Palo Verde prime prices lost $12 to an average of $95.19/MWh after peaking Tuesday at $107.62. Off-prime trades rose $7 over the week to an average of $75.46/MWh after gaining $6 in Friday trading.
Firefighters have contained more fires in California, with only 38 active blazes burning statewide, according to the California Department of Forestry and Fire Protection. At its peak, nearly 2,100 fires were burning. The wildfires were touched off three weeks ago by lightning strikes and have scorched more than 907,000 acres and destroyed 241 homes, outbuildings and businesses. Fires also threaten some power lines, but most outages were prevented by a new communications process in which the California Independent System Operator notifies CalFire of endangered wires and makes their protection a priority.
Southern California finally gets to dry out this weekend after being swamped with a rash of monsoonal flash floods in the south. The Southwest and parts of the central and desert areas of California will cook in triple-digit weather this weekend. The coast will remain relatively mild, with temperatures in the low 80s in Los Angeles and high 60s in San Francisco, according to the National Weather Service. In the Northwest, temperatures will creep up into the high 70s in Seattle and low 80s in Portland.
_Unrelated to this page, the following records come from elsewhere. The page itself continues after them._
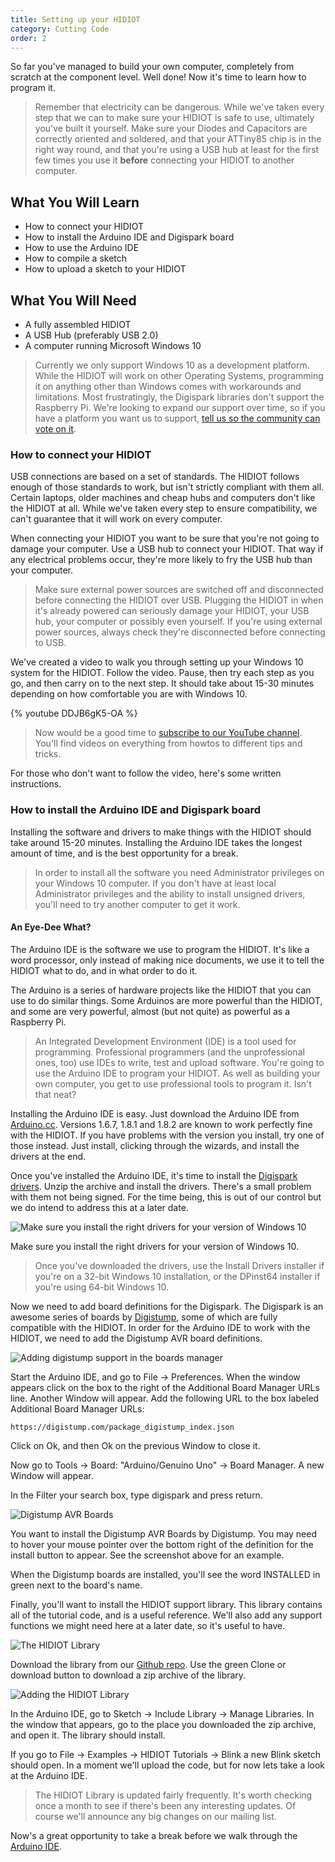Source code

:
```yaml
---
title: Setting up your HIDIOT
category: Cutting Code
order: 2
---
```


So far you've managed to build your own computer, completely from scratch at the component level. Well done! Now it's time to learn how to program it.

> Remember that electricity can be dangerous. While we've taken every step that we can to make sure your HIDIOT is safe to use, ultimately you've built it yourself. Make sure your Diodes and Capacitors are correctly oriented and soldered, and that your ATTiny85 chip is in the right way round, and that you're using a USB hub at least for the first few times you use it **before** connecting your HIDIOT to another computer.

## What You Will Learn

* How to connect your HIDIOT
* How to install the Arduino IDE and Digispark board
* How to use the Arduino IDE
* How to compile a sketch
* How to upload a sketch to your HIDIOT

## What You Will Need

* A fully assembled HIDIOT
* A USB Hub (preferably USB 2.0)
* A computer running Microsoft Windows 10

> Currently we only support Windows 10 as a development platform. While the HIDIOT will work on other Operating Systems, programming it on anything other than Windows comes with workarounds and limitations. Most frustratingly, the Digispark libraries don't support the Raspberry Pi. We're looking to expand our support over time, so if you have a platform you want us to support, [tell us so the community can vote on it](https://reddit.com/r/hidiot/).

### How to connect your HIDIOT

USB connections are based on a set of standards. The HIDIOT follows enough of those standards to work, but isn't strictly compliant with them all. Certain laptops, older machines and cheap hubs and computers don't like the HIDIOT at all. While we've taken every step to ensure compatibility, we can't guarantee that it will work on every computer.

When connecting your HIDIOT you want to be sure that you're not going to damage your computer. Use a USB hub to connect your HIDIOT. That way if any electrical problems occur, they're more likely to fry the USB hub than your computer.

> Make sure external power sources are switched off and disconnected before connecting the HIDIOT over USB. Plugging the HIDIOT in when it's already powered can seriously damage your HIDIOT, your USB hub, your computer or possibly even yourself. If you're using external power sources, always check they're disconnected before connecting to USB.

We've created a video to walk you through setting up your Windows 10 system for the HIDIOT. Follow the video. Pause, then try each step as you go, and then carry on to the next step. It should take about 15-30 minutes depending on how comfortable you are with Windows 10.

{% youtube DDJB6gK5-OA %}<br />

> Now would be a good time to [subscribe to our YouTube channel](https://www.youtube.com/channel/UC3adAald3uLCeTI2TSCA1dg). You'll find videos on everything from howtos to different tips and tricks.

For those who don't want to follow the video, here's some written instructions.

### How to install the Arduino IDE and Digispark board

Installing the software and drivers to make things with the HIDIOT should take around 15-20 minutes. Installing the Arduino IDE takes the longest amount of time, and is the best opportunity for a break.

> In order to install all the software you need Administrator privileges on your Windows 10 computer. If you don't have at least local Administrator privileges and the ability to install unsigned drivers, you'll need to try another computer to get it work.

#### An Eye-Dee What?

The Arduino IDE is the software we use to program the HIDIOT. It's like a word processor, only instead of making nice documents, we use it to tell the HIDIOT what to do, and in what order to do it.

The Arduino is a series of hardware projects like the HIDIOT that you can use to do similar things. Some Arduinos are more powerful than the HIDIOT, and some are very powerful, almost (but not quite) as powerful as a Raspberry Pi.

> An Integrated Development Environment (IDE) is a tool used for programming. Professional programmers (and the unprofessional ones, too) use IDEs to write, test and upload software. You're going to use the Arduino IDE to program your HIDIOT. As well as building your own computer, you get to use professional tools to program it. Isn't that neat?

Installing the Arduino IDE is easy. Just download the Arduino IDE from [Arduino.cc](https://www.arduino.cc/en/Main/Software). Versions 1.6.7, 1.8.1 and 1.8.2 are known to work perfectly fine with the HIDIOT. If you have problems with the version you install, try one of those instead. Just install, clicking through the wizards, and install the drivers at the end.

Once you've installed the Arduino IDE, it's time to install the [Digispark drivers](https://github.com/digistump/DigistumpArduino/releases/download/1.6.7/Digistump.Drivers.zip). Unzip the archive and install the drivers. There's a small problem with them not being signed. For the time being, this is out of our control but we do intend to address this at a later date.

![Make sure you install the right drivers for your version of Windows 10](/images/hidiot_drivers.png)

Make sure you install the right drivers for your version of Windows 10.

> Once you've downloaded the drivers, use the Install Drivers installer if you're on a 32-bit Windows 10 installation, or the DPinst64 installer if you're using 64-bit Windows 10.

Now we need to add board definitions for the Digispark. The Digispark is an awesome series of boards by [Digistump](https://digistump.com/), some of which are fully compatible with the HIDIOT. In order for the Arduino IDE to work with the HIDIOT, we need to add the Digistump AVR board definitions.

![Adding digistump support in the boards manager](/images/arduino_boards_manager.png)

Start the Arduino IDE, and go to File -> Preferences. When the window appears click on the box to the right of the Additional Board Manager URLs line. Another Window will appear. Add the following URL to the box labeled Additional Board Manager URLs:

	https://digistump.com/package_digistump_index.json

Click on Ok, and then Ok on the previous Window to close it.

Now go to Tools -> Board: "Arduino/Genuino Uno" -> Board Manager. A new Window will appear.

In the Filter your search box, type digispark and press return.

![Digistump AVR Boards](/images/digistump_definition.png)

You want to install the Digistump AVR Boards by Digistump. You may need to hover your mouse pointer over the bottom right of the definition for the install button to appear. See the screenshot above for an example.

When the Digistump boards are installed, you'll see the word INSTALLED in green next to the board's name.

Finally, you'll want to install the HIDIOT support library. This library contains all of the tutorial code, and is a useful reference. We'll also add any support functions we might need here at a later date, so it's useful to have.

![The HIDIOT Library](/images/hidiot_library.png)

Download the library from our [Github repo](https://github.com/rawhex/hidiot-tutorials). Use the green Clone or download button to download a zip archive of the library.

![Adding the HIDIOT Library](/images/adding_hidiot_library.png)

In the Arduino IDE, go to Sketch -> Include Library -> Manage Libraries. In the window that appears, go to the place you downloaded the zip archive, and open it. The library should install.

If you go to File -> Examples -> HIDIOT Tutorials -> Blink a new Blink sketch should open. In a moment we'll upload the code, but for now lets take a look at the Arduino IDE.

> The HIDIOT Library is updated fairly frequently. It's worth checking once a month to see if there's been any interesting updates. Of course we'll announce any big changes on our mailing list.

Now's a great opportunity to take a break before we walk through the [Arduino IDE](/cutting_code/using_the_arduino_ide/).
Power demand in the Golden State peaked at 41,100 MW on Monday and ebbed to around 40,500 MW for much of the week, the California Independent System Operator reported. Demand was expected to jump to 41,700 MW today and then drift back to 40,000 MW over the weekend.
The West Coast's major nuclear power plants were operating smoothly this week, and didn't experience any real down time except for the Columbia Generating Station in Washington. On Tuesday morning, that plant powered down to repair a feedwater heater, but was back to full capacity by Wednesday [Kristina Shevory].
Natural Gas Down on Supply Boost, Economic Worries
Natural gas prices shrank this week on a larger-than-expected increase in supplies and a three-day drop in oil prices. Fears of an economic slowdown in the second half of the year, prompted by the Federal Reserve chairman's testimony before Congress this week, helped push gas prices to their lowest level in two months. Average declines were 80 cents to $1.27/MMBtu for major West Coast trading hubs.
Natural gas in storage across the country grew by 104 Bcf -- the second-largest increase of the summer season -- to 2.312 Tcf last week, the U.S. Energy Information Administration said. The boost was 37 percent higher than last year's injection and 25 percent bigger than the five-year average.
Overall, however, storage remains 14 percent below last year and 2 percent lower than the five-year average. Despite hot weather in many areas of the country, cooler temperatures in gas-production areas, like Texas, Florida and the Midwest, helped boost injection levels.
In the West, supplies increased by 11 Bcf to 325 Bcf, and are now 17 percent lower than last year and 6 percent less than the five-year average [K. S.].